Excerpted records
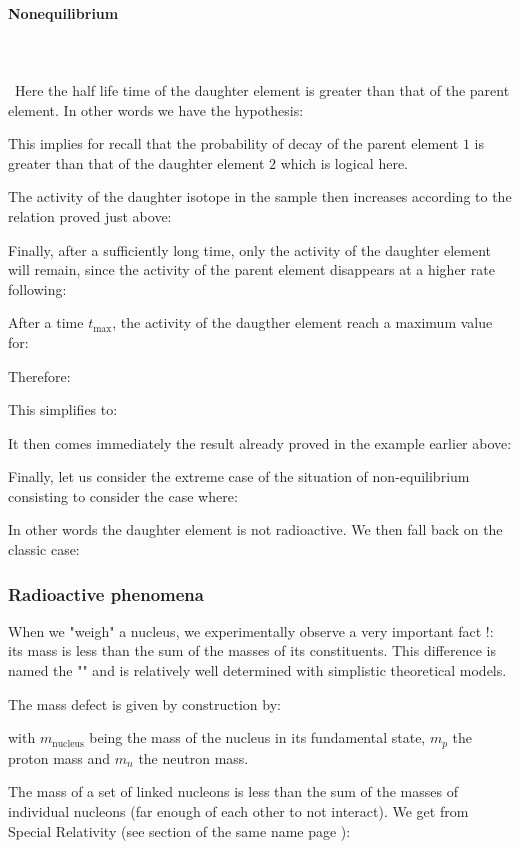	\paragraph{Nonequilibrium}\mbox{}\\\\\
	Here the half life time of the daughter element is greater than that of the parent element. In other words we have the hypothesis:
	
	This implies for recall that the probability of decay of the parent element $1$ is greater than that of the daughter element $2$ which is logical here.

	The activity of the daughter isotope in the sample then increases according to the relation proved just above:
	
	Finally, after a sufficiently long time, only the activity of the daughter element will remain, since the activity of the parent element disappears at a higher rate following:
	
	After a time $t_{\max}$, the activity of the daugther element reach a maximum value for:
	
	Therefore:
	
	This simplifies to:
	
	It then comes immediately the result already proved in the example earlier above:
	
	Finally, let us consider the extreme case of the situation of non-equilibrium consisting to consider the case where:
	
	In other words the daughter element is not radioactive. We then fall back on the classic case:
	
	
	\subsubsection{Radioactive phenomena}
	When we "weigh" a nucleus, we experimentally observe a very important fact !: its mass is less than the sum of the masses of its constituents. This difference is named the "" and is relatively well determined with simplistic theoretical models.

	The mass defect is given by construction by:
	
	with $m_\text{nucleus}$ being the mass of the nucleus in its fundamental state, $m_p$ the proton mass and $m_n$  the neutron mass.

	The mass of a set of linked nucleons is less than the sum of the masses of individual nucleons (far enough of each other to not interact). We get from Special Relativity (see section of the same name page \pageref{mass energy equivalence}):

What you have to do
Up to and including the line with "Here the half", repeat every line from the top of the entries exactly, but not the pictures.

Answer to the exercise
	\paragraph{Nonequilibrium}\mbox{}\\\\\
	Here the half life time of the daughter element is greater than that of the parent element. In other words we have the hypothesis:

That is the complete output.